The Arizona Attorney General bolstered his argument with a quote from James Madison, who cited “Virginia using its militia to stop smugglers as an example of a valid exercise of the invasion power.”
“The principal activity of transnational cartels and gangs at the border is to smuggle people and drugs for profit,” he wrote. “Indeed, using the state militia to suppress smugglers was Madison’s paradigmatic example of a justified and Constitutional use of the state militia.”
Former Director Russ Vought of the White House Office of Management—a Cabinet-rank officer—and former Acting Deputy Secretary of the Department of Homeland Security (DHS) Ken Cuccinelli called on Arizona Governor Doug Ducey (R) to invoke the Invasion clause to secure Arizona’s border last October.
Republican Arizona state Rep. Jake Hoffman requested Brnovich’s legal opinion on whether cartel activity at the border constitutes an “invasion.”
Brnovich’s opinion made clear that the decision to act under these constitutional powers is left to Gov. Ducey.
Thus, while this Opinion has concluded that transnational cartel and gang activity in Arizona would meet the legal standard to justify exercise of the State’s power under the State Self-Defense Clause, only the Governor of the State of Arizona has the power to make a final determination that such exercise is justified.
After Brnovich issued his opinion, Cuccinelli again called on Ducey to invoke these powers. “Now we call on Gov. Doug Ducey to use this very clear legal and constitutional authority to protect the people of Arizona from the invasion they’re suffering through their southern border,” he told Fox News.
“It’s not enough for states like Texas, New Mexico, Arizona and California to complain about Joe Biden’s failure to do his job, they have the authority to protect themselves,” Cuccinelli added.
In response to Brnovich’s opinion, a Ducey spokesperson called out DHS Secretary Mayorkas and noted that the governor deployed the National Guard to the border.
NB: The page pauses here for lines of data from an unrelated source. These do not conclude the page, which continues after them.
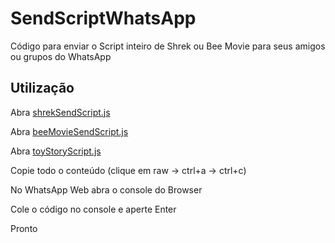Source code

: # SendScriptWhatsApp

Código para enviar o Script inteiro de Shrek ou Bee Movie para seus amigos ou grupos do WhatsApp

## Utilização

Abra [shrekSendScript.js](https://github.com/Matt-Fontes/SendScriptWhatsApp/blob/main/shrekSendScript.js)

Abra [beeMovieSendScript.js](https://github.com/Matt-Fontes/SendScriptWhatsApp/blob/main/beeMovieSendScript.js)

Abra [toyStoryScript.js](https://github.com/fabiortecnologia/SendScriptWhatsApp/blob/main/toyStoryScript.js)

Copie todo o conteúdo (clique em raw -> ctrl+a -> ctrl+c)

No WhatsApp Web abra o console do Browser

Cole o código no console e aperte Enter

Pronto
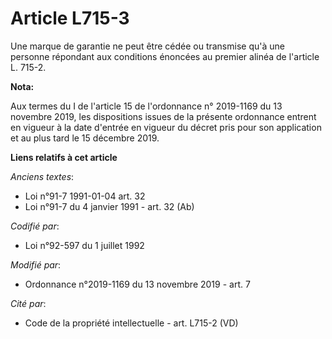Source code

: # Article L715-3

Une marque de garantie ne peut être cédée ou transmise qu'à une personne répondant aux conditions énoncées au premier alinéa
de l'article L. 715-2.

**Nota:**

Aux termes du I de l'article 15 de l'ordonnance n° 2019-1169 du 13 novembre 2019, les dispositions issues de la présente
ordonnance entrent en vigueur à la date d'entrée en vigueur du décret pris pour son application et au plus tard le 15
décembre 2019.

**Liens relatifs à cet article**

_Anciens textes_:

  - Loi n°91-7 1991-01-04 art. 32
  - Loi n°91-7 du 4 janvier 1991 - art. 32 (Ab)

_Codifié par_:

  - Loi n°92-597 du 1 juillet 1992

_Modifié par_:

  - Ordonnance n°2019-1169 du 13 novembre 2019 - art. 7

_Cité par_:

  - Code de la propriété intellectuelle - art. L715-2 (VD)
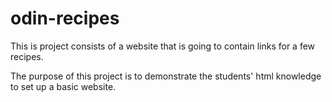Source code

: # odin-recipes

This is project consists of a website that is going to contain links for a few recipes.

The purpose of this project is to demonstrate the students' html knowledge to set up a basic website.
DHS Secretary Mayorkas admitted himself the border is the worst it’s been in over 20 years. He needs to be held accountable. This administration needs to be held accountable. They have totally failed to address this very real public safety and humanitarian crisis,” said Ducey’s communications director CJ Karamargin. He continued:
Arizona has and will continue to protect our communities with our National Guard, our Border Strike Force and in partnership with local law enforcement. For Attorney General Brnovich to imply the Guard is not on our border does them a serious disservice and shows that he fails to appreciate the commitment these men and women have to protecting Arizona.
Immigration officials apprehended more than 1.7 million migrants in fiscal year 2021 and encountered 178,840 in December alone.
Other attorneys general from border states are yet to issue their own analysis on this issue.